Until recently, large cannabis companies didn’t have to worry about profitability. Just being big, having lots of cash, and increasing revenues was enough.
Those days are gone.
For example, Canopy Growth’s (WEED.T) Q4, 2019 revealed a net loss of CAD$323 million. That’s a $41 loss per second. $2,500 per minute. $150,000 per hour. $3.6 million a day.
On the Q4 2019 earnings call, Bruce Linton claimed that Canopy could have stayed a small profitable company, “but after the $4 billion injection from Constellation Brands, you need to use that capital to build scale, and we did.”
Shareholders were not consoled. Neither was Constellation’s CEO Bill Newlands, who stated the next day that “we were not pleased with Canopy’s recent reported year-end results.” Newlands also sits on the Canopy board.
A few days later, WEED announced that its long-time co-CEO Linton will “step down” from all positions and responsibility at the company.
“Creating Canopy Growth began with an abandoned chocolate factory and a vision,” stated Linton. “The Board decided today, and I agreed, my turn is over.”
“Folks be running about with their hair on fire right now, pointing to a sky that for sure is falling because a few of their favourite weed stocks have come off absurd highs and what if it never comes back?!” wrote Equity Guru’s Chris Parry on July 29, 2019.
“Sure, the big licensed cannabis producers are down, and hard. And, yes, the US Multi State Operators are down, and hard. And, sure, if your grandma had left you $5m and you’d spread it across every weed stock in February, you’d have about $1.8m left today and granny would be clawing her way out of the coffin to cuff you upside the head.”
And then, something nutty happened.
On August 1, 2019 after-market, Aphria (APHA.T) announced a quarterly profit.
“The biggest shock isn’t that someone has managed it,” wrote Parry, “The biggest shock is that it was Aphria, who were not long ago going through something similar to what CannTrust is going through now: a public relations nightmare, and a CEO headed overboard.”
Aphria sold 5.5 metric tons of pot, with a cash cost per gram of $1.35. Of its $128.5 million in revenue, CAD$18.5 million was from sales to the adult recreational market in Canada.
In the August 6, 2019 news release, Aurora states that its “core philosophy of ‘purpose-built facilities’ has focused on high-quality cultivation of medical-grade cannabis globally.”
“On July 18, 2019 Aurora Cannabis has been named as the sole winner in the Italian medical cannabis tender process,” wrote Equity Guru’s Ethan Reyes.
“We set out to be best-in-class cultivators, and through carefully evaluated acquisitions, that vision continues to drive exceptional results today,” stated Terry Booth, CEO of Aurora. “Our success to date comes from a focus on quality, regulatory compliance and appropriate Board of Directors oversight.”
This last comment is Booth saying: “See? No scandals!” Fair enough. Because this year, there have been scandals aplenty.
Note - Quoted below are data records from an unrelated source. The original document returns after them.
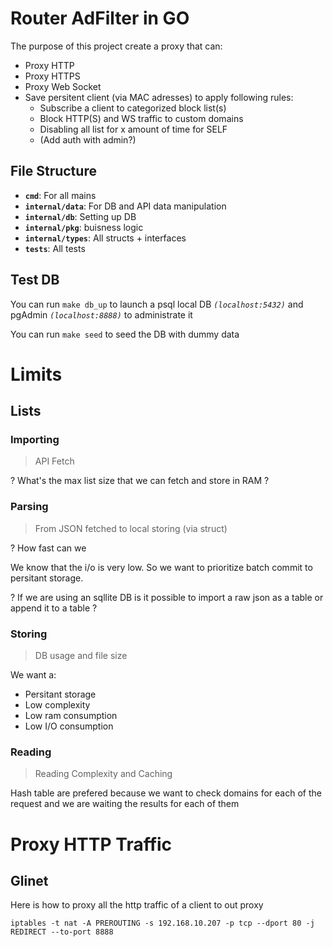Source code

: # Router AdFilter in GO

The purpose of this project create a proxy that can:
  - Proxy HTTP
  - Proxy HTTPS
  - Proxy Web Socket
  - Save persitent client (via MAC adresses) to apply following rules:
    - Subscribe a client to categorized block list(s)
    - Block HTTP(S) and WS traffic to custom domains
    - Disabling all list for x amount of time for SELF
    - (Add auth with admin?)

## File Structure

- **`cmd`**: For all mains
- **`internal/data`**: For DB and API data manipulation
- **`internal/db`**: Setting up DB
- **`internal/pkg`**: buisness logic
- **`internal/types`**: All structs + interfaces
- **`tests`**: All tests

## Test DB

 You can run `make db_up` to launch a psql local DB *`(localhost:5432)`* and pgAdmin *`(localhost:8888)`* to administrate it

 You can run `make seed` to seed the DB with dummy data

# Limits

## Lists

### Importing
> API Fetch
>
? What's the max list size that we can fetch and store in RAM ?

### Parsing
> From JSON fetched to local storing (via struct)

? How fast can we 

We know that the i/o is very low. So we want to prioritize batch commit to persitant storage.

? If we are using an sqllite DB is it possible to import a raw json as a table or append it to a table ?

### Storing
> DB usage and file size

We want a:
- Persitant storage
- Low complexity
- Low ram consumption
- Low I/O consumption


### Reading
> Reading Complexity and Caching

Hash table are prefered because we want to check domains for each of the request and we are waiting the results for each of them

# Proxy HTTP Traffic
## Glinet

Here is how to proxy all the http traffic of a client to out proxy

 `iptables -t nat -A PREROUTING -s 192.168.10.207 -p tcp --dport 80 -j REDIRECT --to-port 8888`
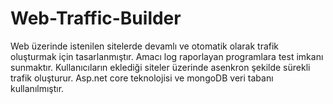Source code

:# Web-Traffic-Builder
Web üzerinde istenilen sitelerde devamlı ve otomatik olarak trafik oluşturmak için tasarlanmıştır.
Amacı log raporlayan programlara test imkanı sunmaktır.
Kullanıcıların eklediği siteler üzerinde asenkron şekilde sürekli trafik oluşturur.
Asp.net core teknolojisi ve mongoDB veri tabanı kullanılmıştır.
In Q3 2019, ACB reported “goodwill” of $3.18 billion. Aurora’s “goodwill” is an admission that it has been overpaying for assets. A year ago, the goodwill was calculated at $750 million. It’s now about one-third of the market cap.
The Bank of America (BOC) has warned its clients that ACB could run out of cash by Q1 2020. In March 2018, ACB closed its sixth convertible debenture. Unless ACB stock rises 65% in the next six months, it will have to pay back $230 million in cash on March 9, 2019. BOC recently downgraded Aurora.
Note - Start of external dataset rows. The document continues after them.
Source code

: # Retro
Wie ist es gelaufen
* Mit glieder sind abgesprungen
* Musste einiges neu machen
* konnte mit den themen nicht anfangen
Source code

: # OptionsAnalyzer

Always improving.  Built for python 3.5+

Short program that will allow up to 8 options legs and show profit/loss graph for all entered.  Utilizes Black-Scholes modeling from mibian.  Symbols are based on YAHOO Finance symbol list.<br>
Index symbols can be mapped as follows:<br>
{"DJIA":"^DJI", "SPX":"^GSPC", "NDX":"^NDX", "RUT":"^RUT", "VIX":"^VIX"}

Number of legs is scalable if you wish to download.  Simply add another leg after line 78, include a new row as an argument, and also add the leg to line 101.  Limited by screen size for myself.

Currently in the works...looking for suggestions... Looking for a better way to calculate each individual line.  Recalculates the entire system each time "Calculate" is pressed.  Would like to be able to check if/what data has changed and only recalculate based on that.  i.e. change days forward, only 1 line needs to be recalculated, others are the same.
Aurora explicitly warns that its “estimates are preliminary and Aurora’s actual results of operations and other data could differ materially from these estimates.”
Projected net revenues of $100-$107 million is nothing to sneeze at.
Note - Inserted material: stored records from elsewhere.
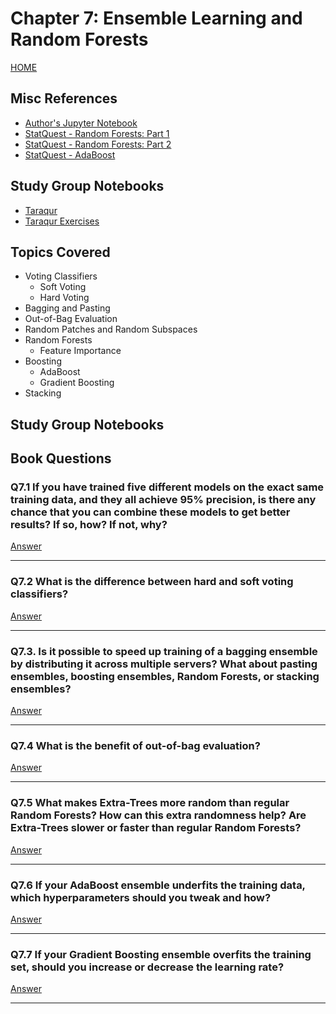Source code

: # Chapter 7: Ensemble Learning and Random Forests

[HOME](/README.md)

## Misc References

- [Author's Jupyter Notebook](https://github.com/ageron/handson-ml2/blob/master/07_ensemble_learning_and_random_forests.ipynb)
- [StatQuest - Random Forests: Part 1](https://youtu.be/J4Wdy0Wc_xQ)
- [StatQuest - Random Forests: Part 2](https://youtu.be/sQ870aTKqiM)
- [StatQuest - AdaBoost](https://youtu.be/LsK-xG1cLYA)

## Study Group Notebooks

- [Taraqur](https://colab.research.google.com/drive/16zyYzu1NNgQ1TOFW4eKDxUbbI8AFIJsY)
- [Taraqur Exercises](https://colab.research.google.com/drive/1GUhDagjeZkZwOJujWwrxj6Y6bTdjzmqO)

## Topics Covered

- Voting Classifiers
  - Soft Voting
  - Hard Voting
- Bagging and Pasting
- Out-of-Bag Evaluation
- Random Patches and Random Subspaces
- Random Forests
  - Feature Importance
- Boosting
  - AdaBoost
  - Gradient Boosting
- Stacking

## Study Group Notebooks

## Book Questions

### Q7.1 If you have trained five different models on the exact same training data, and they all achieve 95% precision, is there any chance that you can combine these models to get better results? If so, how? If not, why?

[Answer](q_7_1_ans.md)

***

### Q7.2 What is the difference between hard and soft voting classifiers?

[Answer](q_7_2_ans.md)

***

### Q7.3. Is it possible to speed up training of a bagging ensemble by distributing it across multiple servers? What about pasting ensembles, boosting ensembles, Random Forests, or stacking ensembles?

[Answer](q_7_3_ans.md)

***

### Q7.4 What is the benefit of out-of-bag evaluation?

[Answer](q_7_4_ans.md)

***

### Q7.5 What makes Extra-Trees more random than regular Random Forests? How can this extra randomness help? Are Extra-Trees slower or faster than regular Random Forests?

[Answer](q_7_5_ans.md)

***

### Q7.6 If your AdaBoost ensemble underfits the training data, which hyperparameters should you tweak and how?

[Answer](q_7_6_ans.md)

***

### Q7.7 If your Gradient Boosting ensemble overfits the training set, should you increase or decrease the learning rate?

[Answer](q_7_7_ans.md)

***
But in this post-euphoria cannabis investment landscape, the “selected financial metrics” omitted the most important number.
Or lack of them.
The recent fates of Canopy and Aphria indicate that profits – not revenues – will be ACB’s key share-price driver.
Aurora has stated that “full results will be published prior to September 15, 2019.”
Full Disclosure: Equity Guru has no financial relationship with any of the companies mentioned in this article.